Two chapters ago will tell you why .004578 is used for the solar lines on the day of the eclipse. It was as simple as using the angular solar radius like so: .262275 / 57.295 = 004578 mile. The 57.295 represents the straight line on a protractor (= the zero-degree line). I turned my solar lines into giant protractors using 57.295 as the distance of the protractor's line. No matter how long the cosmic line, it needs to be viewed as 57.295 units long (360 / pi / 2). Actually, the number comes out as 57.296 when using more decimals of pi (3.14159265).

The protractor's line, for example, is the M line in the E-M triangle. The degree rise on a protractor is then the distance between E and M at the open end of the lines (it can be the earth radius or diameter), and the tip of E-M is where the straight line of the protractor starts. One can do the same with the angular lines of the sun; let the bottom line be the protractor line, and the solar diameter or radius becomes the degree of spread. I can't tell you how happy I was to find this 57.295 magic. It put me on the fast track to solving the task I had undertaken without it. It allows people on the street to test what astronomers have lied to us about, and allows normally-educated teenagers to find the solar distance on their own.

Precisely because the time given between U1 and U4 provides 6,346 is what proves the times given as erroneous, for when using the time span between U1 and U3, the umbra comes in at roughly 6,208 miles (I had used 2.87 x 2,163 = 6,208; the precise math should be 2.8664 x 2,163 mph = 6,200.0). No matter which set of times one uses, the umbra must always work out to be the same diameter, obviously. Clearly, they are lying about the times, and I would like to know what the real times were. The most-important task we can have in this regard is the finding of the absolute-correct angle of the E-M lines during this or similar lunar eclipse.
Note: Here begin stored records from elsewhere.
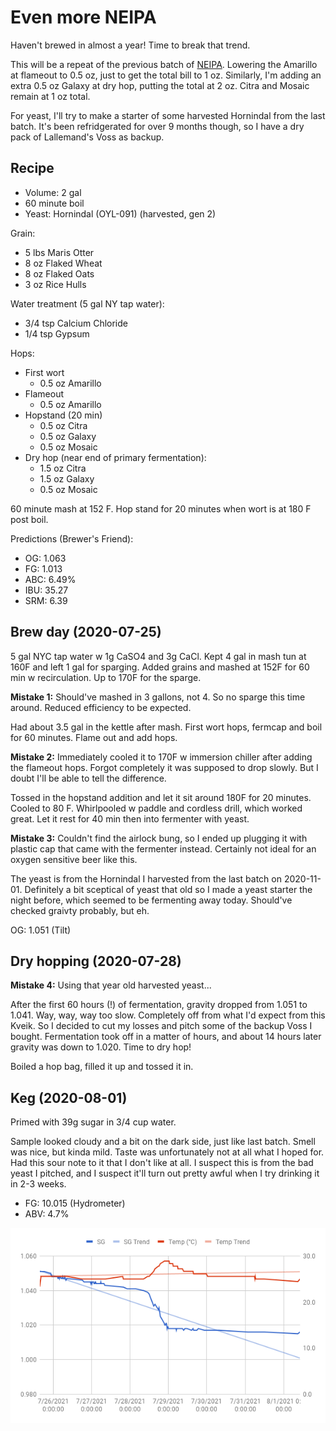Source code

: # Even more NEIPA

Haven't brewed in almost a year! Time to break that trend.

This will be a repeat of the previous batch of
[NEIPA](brewlog_2020-10-25.md). Lowering the Amarillo at flameout to
0.5 oz, just to get the total bill to 1 oz. Similarly, I'm adding an
extra 0.5 oz Galaxy at dry hop, putting the total at 2 oz. Citra and
Mosaic remain at 1 oz total.

For yeast, I'll try to make a starter of some harvested Hornindal from
the last batch. It's been refridgerated for over 9 months though, so I
have a dry pack of Lallemand's Voss as backup.

## Recipe

- Volume: 2 gal
- 60 minute boil
- Yeast: Hornindal (OYL-091) (harvested, gen 2)

Grain:
- 5 lbs Maris Otter
- 8 oz Flaked Wheat
- 8 oz Flaked Oats
- 3 oz Rice Hulls

Water treatment (5 gal NY tap water):
- 3/4 tsp Calcium Chloride
- 1/4 tsp Gypsum

Hops:
- First wort
  - 0.5 oz Amarillo
- Flameout
  - 0.5 oz Amarillo
- Hopstand (20 min)
  - 0.5 oz Citra
  - 0.5 oz Galaxy
  - 0.5 oz Mosaic
- Dry hop (near end of primary fermentation):
  - 1.5 oz Citra
  - 1.5 oz Galaxy
  - 0.5 oz Mosaic

60 minute mash at 152 F. Hop stand for 20 minutes when wort is at 180
F post boil.

Predictions (Brewer's Friend):
- OG: 1.063
- FG: 1.013
- ABC: 6.49%
- IBU: 35.27
- SRM: 6.39

## Brew day (2020-07-25)

5 gal NYC tap water w 1g CaSO4 and 3g CaCl. Kept 4 gal in mash tun at
160F and left 1 gal for sparging. Added grains and mashed at 152F for
60 min w recirculation. Up to 170F for the sparge.

**Mistake 1:** Should've mashed in 3 gallons, not 4. So no sparge this
time around. Reduced efficiency to be expected.

Had about 3.5 gal in the kettle after mash. First wort hops, fermcap
and boil for 60 minutes. Flame out and add hops.

**Mistake 2:** Immediately cooled it to 170F w immersion chiller after
adding the flameout hops. Forgot completely it was supposed to drop
slowly. But I doubt I'll be able to tell the difference.

Tossed in the hopstand addition and let it sit around 180F for 20
minutes. Cooled to 80 F.  Whirlpooled w paddle and cordless drill,
which worked great. Let it rest for 40 min then into fermenter with
yeast.

**Mistake 3:** Couldn't find the airlock bung, so I ended up plugging
it with plastic cap that came with the fermenter instead. Certainly
not ideal for an oxygen sensitive beer like this.

The yeast is from the Hornindal I harvested from the last batch on
2020-11-01. Definitely a bit sceptical of yeast that old so I made a
yeast starter the night before, which seemed to be fermenting away
today. Should've checked graivty probably, but eh.

OG: 1.051 (Tilt)

## Dry hopping (2020-07-28)

**Mistake 4:** Using that year old harvested yeast...

After the first 60 hours (!) of fermentation, gravity dropped from
1.051 to 1.041. Way, way, way too slow. Completely off from what I'd
expect from this Kveik. So I decided to cut my losses and pitch some
of the backup Voss I bought. Fermentation took off in a matter of
hours, and about 14 hours later gravity was down to 1.020. Time to dry
hop!

Boiled a hop bag, filled it up and tossed it in.

## Keg (2020-08-01)

Primed with 39g sugar in 3/4 cup water.

Sample looked cloudy and a bit on the dark side, just like last
batch. Smell was nice, but kinda mild. Taste was unfortunately not at
all what I hoped for. Had this sour note to it that I don't like at
all. I suspect this is from the bad yeast I pitched, and I suspect
it'll turn out pretty awful when I try drinking it in 2-3 weeks.

- FG: 10.015 (Hydrometer)
- ABV: 4.7%

![Tilt log](tilt_2021-07-25.png)
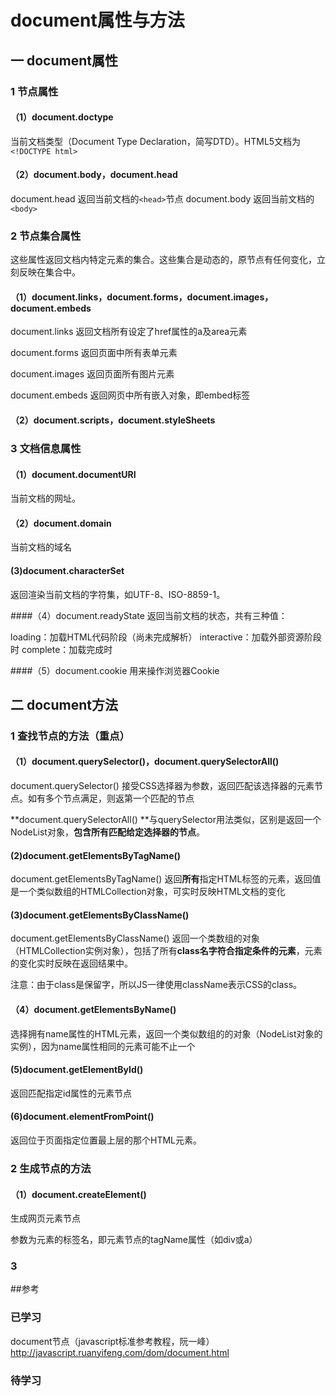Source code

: # document属性与方法

## 一 document属性
### 1 节点属性

#### （1）document.doctype
当前文档类型（Document Type Declaration，简写DTD）。HTML5文档为`<!DOCTYPE html>`

#### （2）document.body，document.head
document.head 返回当前文档的`<head>`节点
document.body 返回当前文档的`<body>`

### 2 节点集合属性
这些属性返回文档内特定元素的集合。这些集合是动态的，原节点有任何变化，立刻反映在集合中。

#### （1）document.links，document.forms，document.images，document.embeds
document.links 返回文档所有设定了href属性的a及area元素

document.forms 返回页面中所有表单元素

document.images 返回页面所有图片元素

document.embeds 返回网页中所有嵌入对象，即embed标签

#### （2）document.scripts，document.styleSheets

### 3 文档信息属性
#### （1）document.documentURI
当前文档的网址。

#### （2）document.domain
当前文档的域名

#### (3)document.characterSet
返回渲染当前文档的字符集，如UTF-8、ISO-8859-1。

####（4）document.readyState
返回当前文档的状态，共有三种值：

loading：加载HTML代码阶段（尚未完成解析）
interactive：加载外部资源阶段时
complete：加载完成时

####（5）document.cookie
用来操作浏览器Cookie

## 二 document方法
### 1 查找节点的方法（重点）
#### （1）document.querySelector()，document.querySelectorAll()

document.querySelector() 接受CSS选择器为参数，返回匹配该选择器的元素节点。如有多个节点满足，则返第一个匹配的节点

**document.querySelectorAll() **与querySelector用法类似，区别是返回一个NodeList对象，**包含所有匹配给定选择器的节点**。

#### (2)document.getElementsByTagName()
document.getElementsByTagName() 返回**所有**指定HTML标签的元素，返回值是一个类似数组的HTMLCollection对象，可实时反映HTML文档的变化

####  (3)document.getElementsByClassName()
document.getElementsByClassName() 返回一个类数组的对象（HTMLCollection实例对象），包括了所有**class名字符合指定条件的元素**，元素的变化实时反映在返回结果中。

注意：由于class是保留字，所以JS一律使用className表示CSS的class。

#### （4）document.getElementsByName()
选择拥有name属性的HTML元素，返回一个类似数组的的对象（NodeList对象的实例），因为name属性相同的元素可能不止一个

#### (5)document.getElementById()
返回匹配指定id属性的元素节点

#### (6)document.elementFromPoint()
返回位于页面指定位置最上层的那个HTML元素。

### 2 生成节点的方法
#### （1）document.createElement()
生成网页元素节点

参数为元素的标签名，即元素节点的tagName属性（如div或a）

### 3 



##参考
### 已学习
document节点（javascript标准参考教程，阮一峰）
http://javascript.ruanyifeng.com/dom/document.html

### 待学习








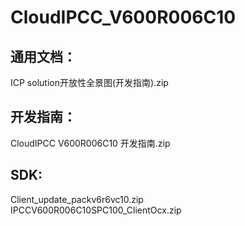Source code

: # CloudIPCC_V600R006C10
## 通用文档：
ICP solution开放性全景图(开发指南).zip
## 开发指南：
CloudIPCC V600R006C10 开发指南.zip
## SDK:
Client_update_packv6r6vc10.zip   
IPCCV600R006C10SPC100_ClientOcx.zip
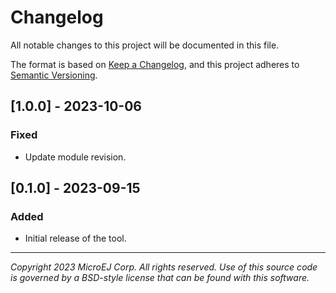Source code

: # Changelog

All notable changes to this project will be documented in this file.

The format is based on [Keep a Changelog](https://keepachangelog.com/en/1.0.0/),
and this project adheres to [Semantic Versioning](https://semver.org/spec/v2.0.0.html).

## [1.0.0] - 2023-10-06

### Fixed

- Update module revision.


## [0.1.0] - 2023-09-15

### Added

- Initial release of the tool.



___
_Copyright 2023 MicroEJ Corp. All rights reserved._
_Use of this source code is governed by a BSD-style license that can be found with this software._

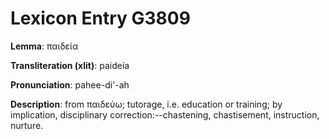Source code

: # Lexicon Entry G3809

**Lemma**: παιδεία

**Transliteration (xlit)**: paideía

**Pronunciation**: pahee-di'-ah

**Description**:
from παιδεύω; tutorage, i.e. education or training; by implication, disciplinary correction:--chastening, chastisement, instruction, nurture.
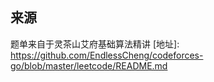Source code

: ## 来源

题单来自于灵茶山艾府基础算法精讲
[地址]: https://github.com/EndlessCheng/codeforces-go/blob/master/leetcode/README.md
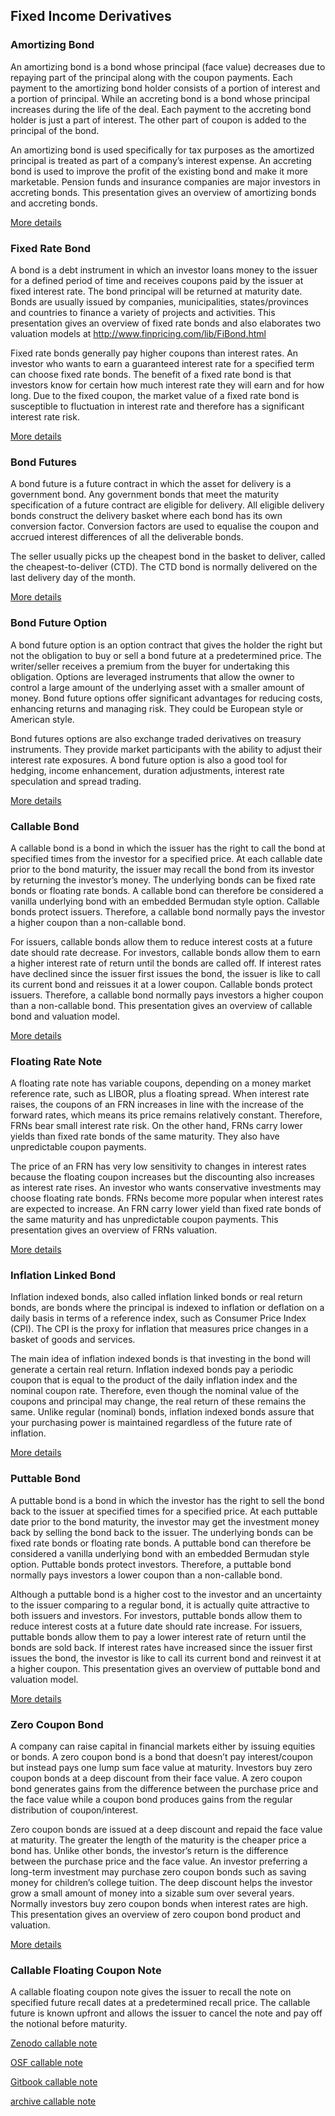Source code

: ## Fixed Income Derivatives

### Amortizing Bond

An amortizing bond is a bond whose principal (face value) decreases due to repaying part of the principal along with the coupon payments. Each payment to the amortizing bond holder consists of a portion of interest and a portion of principal. While an accreting bond is a bond whose principal increases during the life of the deal. Each payment to the accreting bond holder is just a part of interest. The other part of coupon is added to the principal of the bond. 

An amortizing bond is used specifically for tax purposes as the amortized principal is treated as part of a company’s interest expense. An accreting bond is used to improve the profit of the existing bond and make it more marketable. Pension funds and insurance companies are major investors in accreting bonds.  This presentation gives an overview of amortizing bonds and accreting bonds. 

[More details](./FiAmortizingBond.md)




### Fixed Rate Bond

A bond is a debt instrument in which an investor loans money to the issuer for a defined period of time and receives coupons paid by the issuer at fixed interest rate. The bond principal will be returned at maturity date. Bonds are usually issued by companies, municipalities, states/provinces and countries to finance a variety of projects and activities. This presentation gives an overview of fixed rate bonds and also elaborates two valuation models at http://www.finpricing.com/lib/FiBond.html

Fixed rate bonds generally pay higher coupons than interest rates. An investor who wants to earn a guaranteed interest rate for a specified term can choose fixed rate bonds. The benefit of a fixed rate bond is that investors know for certain how much interest rate they will earn and for how long. Due to the fixed coupon, the market value of a fixed rate bond is susceptible to fluctuation in interest rate and therefore has a significant interest rate risk. 

 
[More details](./FiBond.md)


 
 
 
### Bond Futures
 
A bond future is a future contract in which the asset for delivery is a government bond. Any government bonds that meet the maturity specification of a future contract are eligible for delivery. All eligible delivery bonds construct the delivery basket where each bond has its own conversion factor. Conversion factors are used to equalise the coupon and accrued interest differences of all the deliverable bonds. 

The seller usually picks up the cheapest bond in the basket to deliver, called the cheapest-to-deliver (CTD). The CTD bond is normally delivered on the last delivery day of the month. 


[More details](./FiBondFuture.md)





### Bond Future Option

A bond future option is an option contract that gives the holder the right but not the obligation to buy or sell a bond future at a predetermined price. The writer/seller receives a premium from the buyer for undertaking this obligation. Options are leveraged instruments that allow the owner to control a large amount of the underlying asset with a smaller amount of money. Bond future options offer significant advantages for reducing costs, enhancing returns and managing risk. They could be European style or American style. 

Bond futures options are also exchange traded derivatives on treasury instruments. They provide market participants with the ability to adjust their interest rate exposures. A bond future option is also a good tool for hedging, income enhancement, duration adjustments, interest rate speculation and spread trading. 


[More details](./FiBondFutureOption.md)




   
### Callable Bond

A callable bond is a bond in which the issuer has the right to call the bond at specified times from the investor for a specified price. At each callable date prior to the bond maturity, the issuer may recall the bond from its investor by returning the investor’s money. The underlying bonds can be fixed rate bonds or floating rate bonds. A callable bond can therefore be considered a vanilla underlying bond with an embedded Bermudan style option. Callable bonds protect issuers. Therefore, a callable bond normally pays the investor a higher coupon than a non-callable bond. 

For issuers, callable bonds allow them to reduce interest costs at a future date should rate decrease. For investors, callable bonds allow them to earn a higher interest rate of return until the bonds are called off. If interest rates have declined since the issuer first issues the bond, the issuer is like to call its current bond and reissues it at a lower coupon. Callable bonds protect issuers. Therefore, a callable bond normally pays investors a higher coupon than a non-callable bond. This presentation gives an overview of callable bond and valuation model.


[More details](./FiCallableBond.md)




   
### Floating Rate Note

A floating rate note has variable coupons, depending on a money market reference rate, such as LIBOR, plus a floating spread. When interest rate raises, the coupons of an FRN increases in line with the increase of the forward rates, which means its price remains relatively constant. Therefore, FRNs bear small interest rate risk. On the other hand, FRNs carry lower yields than fixed rate bonds of the same maturity. They also have unpredictable coupon payments. 

The price of an FRN has very low sensitivity to changes in interest rates because the floating coupon increases but the discounting also increases as interest rate rises. An investor who wants conservative investments may choose floating rate bonds. FRNs become more popular when interest rates are expected to increase. An FRN carry lower yield than fixed rate bonds of the same maturity and has unpredictable coupon payments. This presentation gives an overview of FRNs valuation. 

[More details](./FiFrn.md)




   
### Inflation Linked Bond

Inflation indexed bonds, also called inflation linked bonds or real return bonds, are bonds where the principal is indexed to inflation or deflation on a daily basis in terms of a reference index, such as Consumer Price Index (CPI). The CPI is the proxy for inflation that measures price changes in a basket of goods and services. 

The main idea of inflation indexed bonds is that investing in the bond will generate a certain real return. Inflation indexed bonds pay a periodic coupon that is equal to the product of the daily inflation index and the nominal coupon rate. Therefore, even though the nominal value of the coupons and principal may change, the real return of these remains the same. Unlike regular (nominal) bonds, inflation indexed bonds assure that your purchasing power is maintained regardless of the future rate of inflation. 


[More details](./FiInflationBond.md)




   
### Puttable Bond

A puttable bond is a bond in which the investor has the right to sell the bond back to the issuer at specified times for a specified price. At each puttable date prior to the bond maturity, the investor may get the investment money back by selling the bond back to the issuer. The underlying bonds can be fixed rate bonds or floating rate bonds. A puttable bond can therefore be considered a vanilla underlying bond with an embedded Bermudan style option. Puttable bonds protect investors. Therefore, a puttable bond normally pays investors a lower coupon than a non-callable bond. 

Although a puttable bond is a higher cost to the investor and an uncertainty to the issuer comparing to a regular bond, it is actually quite attractive to both issuers and investors. For investors, puttable bonds allow them to reduce interest costs at a future date should rate increase. For issuers, puttable bonds allow them to pay a lower interest rate of return until the bonds are sold back. If interest rates have increased since the issuer first issues the bond, the investor is like to call its current bond and reinvest it at a higher coupon. This presentation gives an overview of puttable bond and valuation model. 


[More details](./FiPuttableBond.md)





### Zero Coupon Bond

A company can raise capital in financial markets either by issuing equities or bonds. A zero coupon bond is a bond that doesn’t pay interest/coupon but instead pays one lump sum face value at maturity. Investors buy zero coupon bonds at a deep discount from their face value. A zero coupon bond generates gains from the difference between the purchase price and the face value while a coupon bond produces gains from the regular distribution of coupon/interest.

Zero coupon bonds are issued at a deep discount and repaid the face value at maturity. The greater the length of the maturity is the cheaper price a bond has. Unlike other bonds, the investor’s return is the difference between the purchase price and the face value. An investor preferring a long-term investment may purchase zero coupon bonds such as saving money for children’s college tuition. The deep discount helps the investor grow a small amount of money into a sizable sum over several years. Normally investors buy zero coupon bonds when interest rates are high. This presentation gives an overview of zero coupon bond product and valuation. 


[More details](./FiZeroBond.md)




### Callable Floating Coupon Note 

A callable floating coupon note gives the issuer to recall the note on specified future recall dates at a predetermined recall price. The callable future is known upfront and allows the issuer to cancel the note and pay off the notional before maturity.


[Zenodo callable note](https://zenodo.org/record/5759806/files/Zenodo-FiCallableFrn.pdf)

[OSF callable note](https://osf.io/kjhsu/download)

[Gitbook callable note](https://cmrm11.gitbook.io/callable-floating-coupon-note/)

[archive callable note](https://ia903407.us.archive.org/10/items/fi-callable-frn-18/FiCallableFrn-archive.pdf)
It will prove to the teenager the correct solar distance, and alert the world that astronomy is fraudulent in its claim for the volume of the cosmos. Someone in a position of power needs to call on NASA to get the correct times for this eclipse, and the one also for July of 2018.

We have at least three methods of our own for finding the umbra diameter using the times: 1) we can measure the distance of U1-U2 by knowing the correct lunar velocity; 2) we can measure the distance of U1-U3 by knowing the correct lunar velocity; 3) we can measure the distance of U1-U4 by knowing the correct lunar velocity. And that's probably why the eclipse page doesn't mention the lunar velocity. It would be like NASA hanging itself by the neck to include the lunar velocity at that time. We should hang NASA by the neck, anyway.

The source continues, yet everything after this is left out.